═══ DATA ═══
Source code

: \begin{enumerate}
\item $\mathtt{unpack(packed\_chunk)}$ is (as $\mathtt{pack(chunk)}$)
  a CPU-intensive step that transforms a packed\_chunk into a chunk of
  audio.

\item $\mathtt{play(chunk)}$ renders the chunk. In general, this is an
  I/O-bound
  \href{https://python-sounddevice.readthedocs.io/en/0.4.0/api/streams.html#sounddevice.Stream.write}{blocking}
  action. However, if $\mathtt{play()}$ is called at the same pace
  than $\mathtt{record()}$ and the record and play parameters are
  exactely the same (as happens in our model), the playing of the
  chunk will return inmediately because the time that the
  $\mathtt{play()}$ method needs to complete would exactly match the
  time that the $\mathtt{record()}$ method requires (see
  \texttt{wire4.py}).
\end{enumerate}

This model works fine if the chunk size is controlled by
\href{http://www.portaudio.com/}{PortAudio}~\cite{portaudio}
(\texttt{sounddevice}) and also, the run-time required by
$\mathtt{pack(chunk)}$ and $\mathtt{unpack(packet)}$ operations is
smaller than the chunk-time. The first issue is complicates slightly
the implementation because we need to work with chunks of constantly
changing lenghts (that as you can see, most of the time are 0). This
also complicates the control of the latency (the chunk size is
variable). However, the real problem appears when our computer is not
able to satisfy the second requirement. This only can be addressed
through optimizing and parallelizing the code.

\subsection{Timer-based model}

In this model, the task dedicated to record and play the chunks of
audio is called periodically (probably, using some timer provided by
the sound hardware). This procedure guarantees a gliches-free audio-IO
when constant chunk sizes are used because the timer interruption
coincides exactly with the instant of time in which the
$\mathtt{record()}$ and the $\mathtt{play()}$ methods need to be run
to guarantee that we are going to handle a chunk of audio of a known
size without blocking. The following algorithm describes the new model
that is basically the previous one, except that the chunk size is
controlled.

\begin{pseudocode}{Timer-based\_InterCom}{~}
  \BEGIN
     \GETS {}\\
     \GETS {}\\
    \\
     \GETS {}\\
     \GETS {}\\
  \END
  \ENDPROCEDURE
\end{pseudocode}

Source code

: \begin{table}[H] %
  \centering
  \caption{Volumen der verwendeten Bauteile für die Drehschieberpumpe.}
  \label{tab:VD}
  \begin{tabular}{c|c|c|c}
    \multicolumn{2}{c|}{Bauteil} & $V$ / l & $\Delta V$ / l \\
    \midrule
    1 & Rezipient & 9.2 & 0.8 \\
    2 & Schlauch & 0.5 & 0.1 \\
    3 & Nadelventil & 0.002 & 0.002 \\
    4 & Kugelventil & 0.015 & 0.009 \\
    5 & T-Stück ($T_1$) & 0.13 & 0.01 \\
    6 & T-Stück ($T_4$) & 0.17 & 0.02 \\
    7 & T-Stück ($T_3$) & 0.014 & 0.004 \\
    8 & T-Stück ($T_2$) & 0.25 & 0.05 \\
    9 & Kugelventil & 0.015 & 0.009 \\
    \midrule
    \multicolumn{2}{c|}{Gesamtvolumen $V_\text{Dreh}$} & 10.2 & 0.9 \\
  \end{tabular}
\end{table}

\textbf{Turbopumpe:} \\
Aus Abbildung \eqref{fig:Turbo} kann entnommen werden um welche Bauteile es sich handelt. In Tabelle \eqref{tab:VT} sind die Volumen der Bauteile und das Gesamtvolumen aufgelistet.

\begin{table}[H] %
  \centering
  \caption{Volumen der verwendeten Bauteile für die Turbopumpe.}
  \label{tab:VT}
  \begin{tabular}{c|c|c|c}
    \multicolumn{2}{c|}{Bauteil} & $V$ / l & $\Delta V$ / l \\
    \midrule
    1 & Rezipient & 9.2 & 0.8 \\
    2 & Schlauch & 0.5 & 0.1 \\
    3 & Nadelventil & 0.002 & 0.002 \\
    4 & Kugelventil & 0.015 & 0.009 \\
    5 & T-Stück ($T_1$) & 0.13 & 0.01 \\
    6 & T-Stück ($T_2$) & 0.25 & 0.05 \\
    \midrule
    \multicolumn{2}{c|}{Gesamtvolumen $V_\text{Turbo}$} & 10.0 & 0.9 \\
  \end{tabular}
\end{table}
═══
Scan the lines above for "also", then copy every one that has it.

> OUTPUT FOR THIS TASK:
(\texttt{sounddevice}) and also, the run-time required by
also complicates the control of the latency (the chunk size is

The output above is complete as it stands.